JMS originally spoke of both Vorlon-created and natural telepaths, without indicating which were which. But later "canonical" writings strongly suggest that not only are all the telepaths we've seen ultimately Vorlon-created, but that a naturally-occurring sentient telepathic species is almost impossible.
What appears to have happened in nature is that some species developed telepathy at a point prior to acquiring sentience. Since this allowed them to communicate without language and to sense and perhaps even control prey animals without weapons, intelligence never developed among telepathic creatures, anymore than it did among specialized predators like the big cats.
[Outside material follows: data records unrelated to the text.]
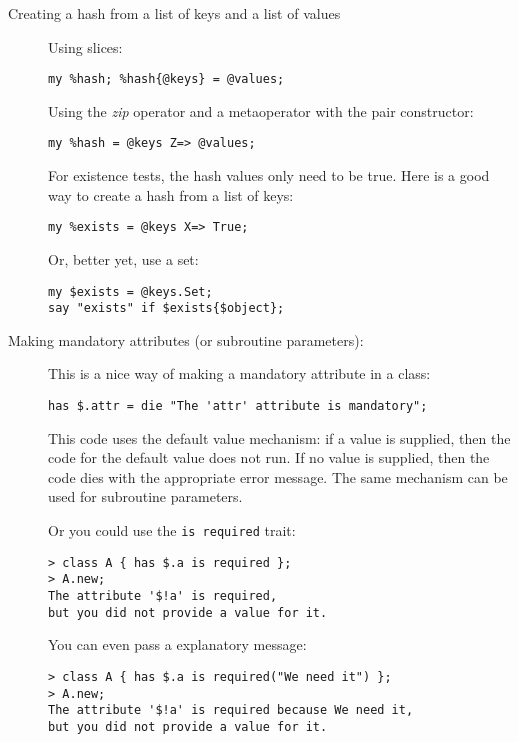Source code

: \begin{description}
\item[Creating a hash from a list of keys and a list of values] Using slices:

\begin{verbatim}
my %hash; %hash{@keys} = @values;
\end{verbatim}

Using the \emph{zip} operator and a metaoperator with the pair constructor:

\begin{verbatim}
my %hash = @keys Z=> @values;
\end{verbatim}

For existence tests, the hash values only need to be true. Here is 
a good way to create a hash from a list of keys:
\begin{verbatim}
my %exists = @keys X=> True;
\end{verbatim}

Or, better yet, use a set:
\begin{verbatim}
my $exists = @keys.Set;
say "exists" if $exists{$object};
\end{verbatim}

\item[Making mandatory attributes (or subroutine parameters):] 
This is a nice way of making a mandatory attribute in a class:
\begin{verbatim}
has $.attr = die "The 'attr' attribute is mandatory";
\end{verbatim}
This code uses the default value mechanism: if a value is supplied, 
then the code for the default value does not run. If no value is 
supplied, then the code dies with the appropriate error message. 
The same mechanism can be used for subroutine parameters.

Or you could use the \verb'is required' trait:

\begin{verbatim}
> class A { has $.a is required }; 
> A.new;
The attribute '$!a' is required, 
but you did not provide a value for it.
\end{verbatim}

You can even pass a explanatory message:

\begin{verbatim}
> class A { has $.a is required("We need it") }; 
> A.new;
The attribute '$!a' is required because We need it,
but you did not provide a value for it.
\end{verbatim}


\end{description}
Their natural abilities let them thrive in their evolutionary niche - they never had a need to develop tool-making or to organize the efforts of a large number of individuals through language to make up for a lack of individual strength. Only life forms lacking the telepathic gene became intelligent. The Vorlons did not create telepathy, they grafted it onto sentient lifeforms in order to create the weapon they needed. They didn't even come close to perfecting their weapon until about 100 years before the start of the B5 story, when they finally created viable Human telepaths. Before that they'd been down many blind alleys, as Lyta learns in the course of the Telepath War when she visits a very strange planet. (Short story, "The Nautilus Coil" by John Gregory (Psi Corps Trilogy) Keyes.) This notion is also covered in the Psi Corps trilogy.
BTW, I wouldn't dismiss the Lumati as true telepaths. True, they never seemed to make contact with alien minds that we saw, but given their nature, they probably wouldn't. And they may well have privacy laws for "deserving" aliens not unlike Psi Corps's. So once Ivanova was accepted the head Lumati would not read her mind and uncover her deception.